● WORK TO COMPLETE: When you reach the line in the listing below that contains "## 📁 Project Structure", begin returning lines exactly as written, and stop after the line that contains "- Multi-language spam detection". Return no other lines.

-- Opening Marker --

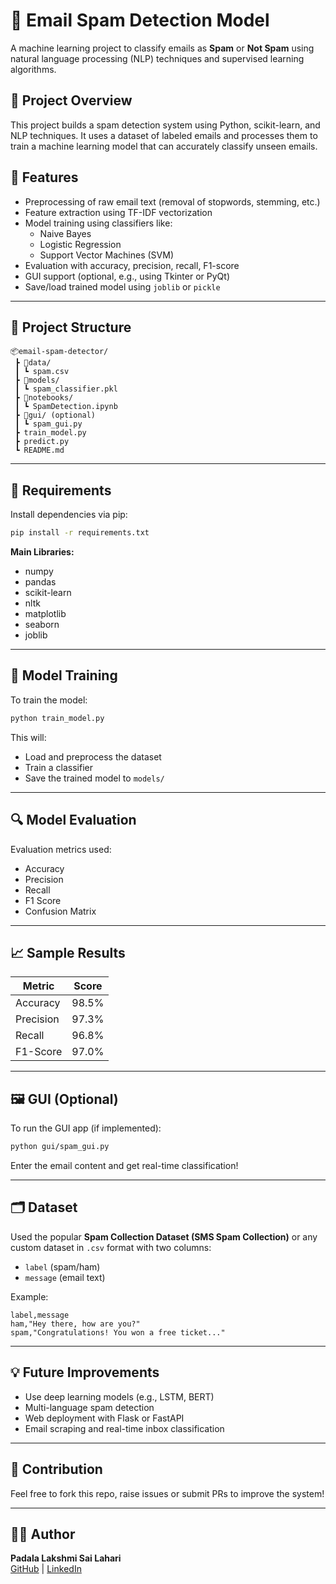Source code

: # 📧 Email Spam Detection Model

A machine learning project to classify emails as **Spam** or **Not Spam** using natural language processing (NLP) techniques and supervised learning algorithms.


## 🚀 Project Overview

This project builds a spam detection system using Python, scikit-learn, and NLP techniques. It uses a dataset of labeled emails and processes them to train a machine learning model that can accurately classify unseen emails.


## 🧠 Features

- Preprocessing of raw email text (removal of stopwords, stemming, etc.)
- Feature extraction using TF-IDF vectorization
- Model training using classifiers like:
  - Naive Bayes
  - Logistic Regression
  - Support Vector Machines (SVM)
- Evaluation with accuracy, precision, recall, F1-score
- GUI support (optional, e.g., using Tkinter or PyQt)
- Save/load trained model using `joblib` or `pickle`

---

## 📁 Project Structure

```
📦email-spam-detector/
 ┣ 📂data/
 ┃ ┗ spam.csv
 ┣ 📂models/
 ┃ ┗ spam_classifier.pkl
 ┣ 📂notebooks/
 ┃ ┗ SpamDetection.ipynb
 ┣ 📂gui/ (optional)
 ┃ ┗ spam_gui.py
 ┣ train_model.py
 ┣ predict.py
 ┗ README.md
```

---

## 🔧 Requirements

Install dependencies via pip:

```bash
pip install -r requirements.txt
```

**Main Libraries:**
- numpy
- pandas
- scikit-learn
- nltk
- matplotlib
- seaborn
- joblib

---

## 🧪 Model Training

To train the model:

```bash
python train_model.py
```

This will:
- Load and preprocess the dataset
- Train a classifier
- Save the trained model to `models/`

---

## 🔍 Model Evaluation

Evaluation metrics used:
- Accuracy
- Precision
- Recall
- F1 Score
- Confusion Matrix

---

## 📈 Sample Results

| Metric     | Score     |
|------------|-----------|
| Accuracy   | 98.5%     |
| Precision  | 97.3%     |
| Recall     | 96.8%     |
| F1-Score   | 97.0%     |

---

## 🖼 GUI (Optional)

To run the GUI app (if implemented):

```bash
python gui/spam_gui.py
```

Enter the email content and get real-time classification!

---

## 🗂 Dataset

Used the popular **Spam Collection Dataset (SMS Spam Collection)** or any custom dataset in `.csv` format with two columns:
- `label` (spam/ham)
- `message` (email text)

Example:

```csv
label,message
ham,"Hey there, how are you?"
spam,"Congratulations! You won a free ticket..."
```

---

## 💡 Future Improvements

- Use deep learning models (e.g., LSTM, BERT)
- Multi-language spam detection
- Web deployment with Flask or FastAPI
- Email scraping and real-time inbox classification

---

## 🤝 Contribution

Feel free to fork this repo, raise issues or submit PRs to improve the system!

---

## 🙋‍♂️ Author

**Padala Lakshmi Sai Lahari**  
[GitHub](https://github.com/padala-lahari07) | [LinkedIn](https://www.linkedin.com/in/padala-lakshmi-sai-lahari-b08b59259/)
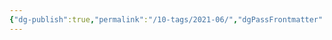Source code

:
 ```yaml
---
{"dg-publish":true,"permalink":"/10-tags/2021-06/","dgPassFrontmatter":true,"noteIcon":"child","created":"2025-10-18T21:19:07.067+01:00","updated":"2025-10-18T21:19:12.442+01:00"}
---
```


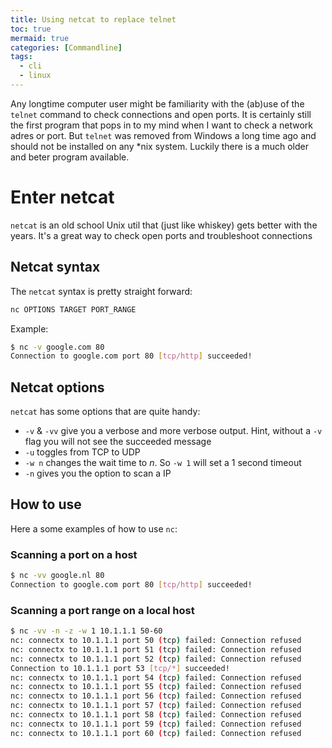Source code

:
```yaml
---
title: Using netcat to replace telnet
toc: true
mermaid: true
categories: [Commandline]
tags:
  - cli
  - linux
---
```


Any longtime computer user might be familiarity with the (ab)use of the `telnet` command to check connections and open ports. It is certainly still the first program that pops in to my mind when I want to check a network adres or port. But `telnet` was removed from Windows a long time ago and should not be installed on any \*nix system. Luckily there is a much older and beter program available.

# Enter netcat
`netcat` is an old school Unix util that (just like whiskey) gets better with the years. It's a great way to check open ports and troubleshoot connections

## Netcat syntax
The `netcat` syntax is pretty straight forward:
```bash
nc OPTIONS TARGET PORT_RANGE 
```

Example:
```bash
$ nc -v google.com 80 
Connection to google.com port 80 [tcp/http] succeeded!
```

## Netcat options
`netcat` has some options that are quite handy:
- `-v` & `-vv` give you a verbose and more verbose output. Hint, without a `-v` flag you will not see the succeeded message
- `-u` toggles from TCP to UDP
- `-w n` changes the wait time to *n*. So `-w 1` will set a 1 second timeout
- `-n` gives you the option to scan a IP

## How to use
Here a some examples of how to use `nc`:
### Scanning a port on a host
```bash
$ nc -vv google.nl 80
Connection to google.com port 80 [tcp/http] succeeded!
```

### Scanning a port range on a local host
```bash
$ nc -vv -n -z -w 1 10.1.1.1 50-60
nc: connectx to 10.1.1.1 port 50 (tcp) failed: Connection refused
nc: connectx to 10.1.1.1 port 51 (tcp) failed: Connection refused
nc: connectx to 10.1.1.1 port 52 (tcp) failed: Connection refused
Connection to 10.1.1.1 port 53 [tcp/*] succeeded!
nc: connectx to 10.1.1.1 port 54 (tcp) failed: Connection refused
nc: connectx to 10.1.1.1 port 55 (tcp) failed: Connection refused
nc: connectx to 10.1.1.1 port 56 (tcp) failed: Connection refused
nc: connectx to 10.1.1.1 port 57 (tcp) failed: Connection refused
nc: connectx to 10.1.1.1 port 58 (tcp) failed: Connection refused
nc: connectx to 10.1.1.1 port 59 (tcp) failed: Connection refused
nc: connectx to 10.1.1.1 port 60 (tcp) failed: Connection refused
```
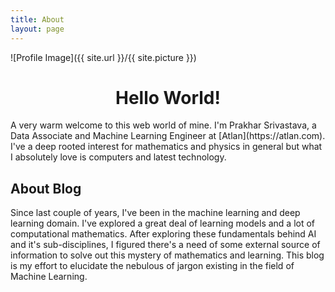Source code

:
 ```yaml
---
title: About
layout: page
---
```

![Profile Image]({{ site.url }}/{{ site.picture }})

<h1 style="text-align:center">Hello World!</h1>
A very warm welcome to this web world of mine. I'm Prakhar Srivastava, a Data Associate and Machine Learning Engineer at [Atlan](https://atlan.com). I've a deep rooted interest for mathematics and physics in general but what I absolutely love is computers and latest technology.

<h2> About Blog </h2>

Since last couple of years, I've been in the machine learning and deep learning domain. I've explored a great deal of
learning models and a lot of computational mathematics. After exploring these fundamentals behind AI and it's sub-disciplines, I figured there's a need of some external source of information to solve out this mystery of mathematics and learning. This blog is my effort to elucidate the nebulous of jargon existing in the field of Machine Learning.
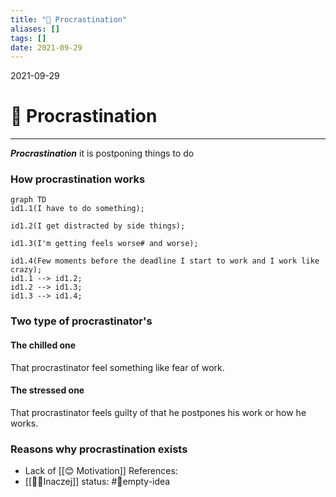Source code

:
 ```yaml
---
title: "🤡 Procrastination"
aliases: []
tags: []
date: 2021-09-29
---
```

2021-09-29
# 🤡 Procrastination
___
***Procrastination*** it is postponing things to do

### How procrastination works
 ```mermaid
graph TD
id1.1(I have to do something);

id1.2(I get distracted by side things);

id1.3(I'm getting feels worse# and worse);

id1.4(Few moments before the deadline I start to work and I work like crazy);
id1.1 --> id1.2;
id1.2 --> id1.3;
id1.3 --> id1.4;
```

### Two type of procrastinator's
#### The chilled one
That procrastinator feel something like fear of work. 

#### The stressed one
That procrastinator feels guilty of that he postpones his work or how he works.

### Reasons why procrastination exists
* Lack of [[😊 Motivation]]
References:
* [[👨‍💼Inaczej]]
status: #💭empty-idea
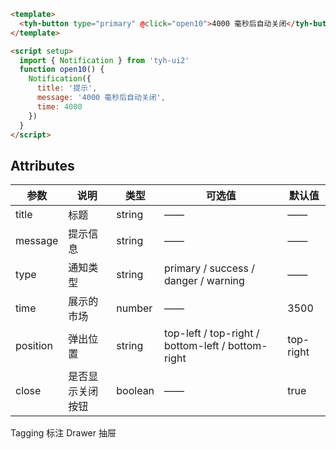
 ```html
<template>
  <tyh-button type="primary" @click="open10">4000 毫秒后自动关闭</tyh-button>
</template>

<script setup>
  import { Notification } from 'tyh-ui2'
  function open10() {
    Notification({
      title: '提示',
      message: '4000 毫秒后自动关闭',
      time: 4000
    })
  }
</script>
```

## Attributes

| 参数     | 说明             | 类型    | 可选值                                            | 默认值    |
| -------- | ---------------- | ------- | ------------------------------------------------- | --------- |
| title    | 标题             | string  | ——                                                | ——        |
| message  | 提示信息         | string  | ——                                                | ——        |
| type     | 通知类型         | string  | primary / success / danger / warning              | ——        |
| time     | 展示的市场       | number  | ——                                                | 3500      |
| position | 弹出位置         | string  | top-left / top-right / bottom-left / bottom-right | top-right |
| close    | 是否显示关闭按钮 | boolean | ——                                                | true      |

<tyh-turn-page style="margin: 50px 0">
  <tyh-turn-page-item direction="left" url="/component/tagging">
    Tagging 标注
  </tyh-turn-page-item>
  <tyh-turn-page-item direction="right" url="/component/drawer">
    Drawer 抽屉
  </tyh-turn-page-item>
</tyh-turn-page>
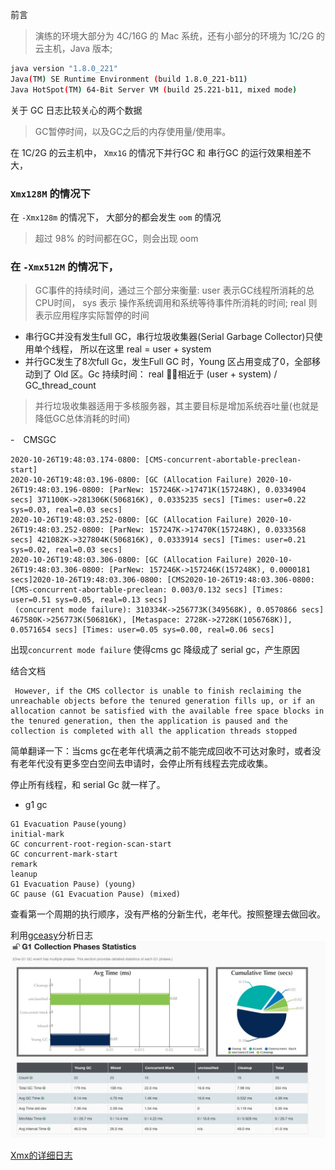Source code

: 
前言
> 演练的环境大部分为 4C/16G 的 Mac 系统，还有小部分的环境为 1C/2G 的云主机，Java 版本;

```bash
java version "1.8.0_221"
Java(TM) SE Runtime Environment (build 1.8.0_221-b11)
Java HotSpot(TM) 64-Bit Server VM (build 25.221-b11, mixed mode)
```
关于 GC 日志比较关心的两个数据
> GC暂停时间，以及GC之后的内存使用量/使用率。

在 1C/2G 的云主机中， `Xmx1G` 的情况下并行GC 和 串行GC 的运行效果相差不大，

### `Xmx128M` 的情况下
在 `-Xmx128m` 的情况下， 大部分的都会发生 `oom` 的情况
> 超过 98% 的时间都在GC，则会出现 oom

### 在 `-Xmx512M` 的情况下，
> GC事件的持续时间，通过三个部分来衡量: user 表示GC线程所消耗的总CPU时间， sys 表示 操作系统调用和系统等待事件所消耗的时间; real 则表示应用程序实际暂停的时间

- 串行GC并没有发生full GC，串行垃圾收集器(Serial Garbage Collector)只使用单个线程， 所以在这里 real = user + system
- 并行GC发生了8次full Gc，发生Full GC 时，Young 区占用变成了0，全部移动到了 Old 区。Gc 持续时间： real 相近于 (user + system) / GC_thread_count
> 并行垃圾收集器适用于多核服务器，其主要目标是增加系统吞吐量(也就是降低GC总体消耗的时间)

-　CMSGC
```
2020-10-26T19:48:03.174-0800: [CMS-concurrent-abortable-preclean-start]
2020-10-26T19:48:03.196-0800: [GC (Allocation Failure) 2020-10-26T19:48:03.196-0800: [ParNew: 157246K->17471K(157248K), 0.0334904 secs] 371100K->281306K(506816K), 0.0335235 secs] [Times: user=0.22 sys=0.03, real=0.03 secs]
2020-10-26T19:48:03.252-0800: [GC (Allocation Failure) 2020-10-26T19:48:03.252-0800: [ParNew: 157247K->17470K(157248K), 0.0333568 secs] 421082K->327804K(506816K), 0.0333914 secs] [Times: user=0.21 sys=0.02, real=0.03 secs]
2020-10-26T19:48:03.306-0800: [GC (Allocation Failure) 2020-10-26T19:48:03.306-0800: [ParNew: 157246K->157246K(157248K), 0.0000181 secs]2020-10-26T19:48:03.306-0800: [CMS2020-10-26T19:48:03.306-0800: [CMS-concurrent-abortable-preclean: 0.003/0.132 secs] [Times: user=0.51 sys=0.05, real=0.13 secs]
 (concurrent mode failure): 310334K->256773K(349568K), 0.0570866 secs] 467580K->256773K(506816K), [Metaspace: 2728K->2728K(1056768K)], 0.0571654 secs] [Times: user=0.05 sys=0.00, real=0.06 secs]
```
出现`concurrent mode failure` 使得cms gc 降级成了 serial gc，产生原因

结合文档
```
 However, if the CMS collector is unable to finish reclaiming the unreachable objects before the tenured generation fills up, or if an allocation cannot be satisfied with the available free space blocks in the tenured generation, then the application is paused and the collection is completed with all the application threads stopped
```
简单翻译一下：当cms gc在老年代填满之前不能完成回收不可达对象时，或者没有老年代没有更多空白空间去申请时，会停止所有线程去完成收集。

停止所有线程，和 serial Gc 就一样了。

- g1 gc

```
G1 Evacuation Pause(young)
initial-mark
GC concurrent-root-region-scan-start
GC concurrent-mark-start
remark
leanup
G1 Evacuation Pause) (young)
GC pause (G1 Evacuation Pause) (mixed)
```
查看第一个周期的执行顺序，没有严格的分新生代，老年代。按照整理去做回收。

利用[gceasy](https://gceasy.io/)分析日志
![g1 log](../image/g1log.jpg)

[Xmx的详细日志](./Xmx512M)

-- Closing Marker --

● SOLVED EXERCISE:
## 📁 Project Structure

```
📦email-spam-detector/
 ┣ 📂data/
 ┃ ┗ spam.csv
 ┣ 📂models/
 ┃ ┗ spam_classifier.pkl
 ┣ 📂notebooks/
 ┃ ┗ SpamDetection.ipynb
 ┣ 📂gui/ (optional)
 ┃ ┗ spam_gui.py
 ┣ train_model.py
 ┣ predict.py
 ┗ README.md
```

---

## 🔧 Requirements

Install dependencies via pip:

```bash
pip install -r requirements.txt
```

**Main Libraries:**
- numpy
- pandas
- scikit-learn
- nltk
- matplotlib
- seaborn
- joblib

---

## 🧪 Model Training

To train the model:

```bash
python train_model.py
```

This will:
- Load and preprocess the dataset
- Train a classifier
- Save the trained model to `models/`

---

## 🔍 Model Evaluation

Evaluation metrics used:
- Accuracy
- Precision
- Recall
- F1 Score
- Confusion Matrix

---

## 📈 Sample Results

| Metric     | Score     |
|------------|-----------|
| Accuracy   | 98.5%     |
| Precision  | 97.3%     |
| Recall     | 96.8%     |
| F1-Score   | 97.0%     |

---

## 🖼 GUI (Optional)

To run the GUI app (if implemented):

```bash
python gui/spam_gui.py
```

Enter the email content and get real-time classification!

---

## 🗂 Dataset

Used the popular **Spam Collection Dataset (SMS Spam Collection)** or any custom dataset in `.csv` format with two columns:
- `label` (spam/ham)
- `message` (email text)

Example:

```csv
label,message
ham,"Hey there, how are you?"
spam,"Congratulations! You won a free ticket..."
```

---

## 💡 Future Improvements

- Use deep learning models (e.g., LSTM, BERT)
- Multi-language spam detection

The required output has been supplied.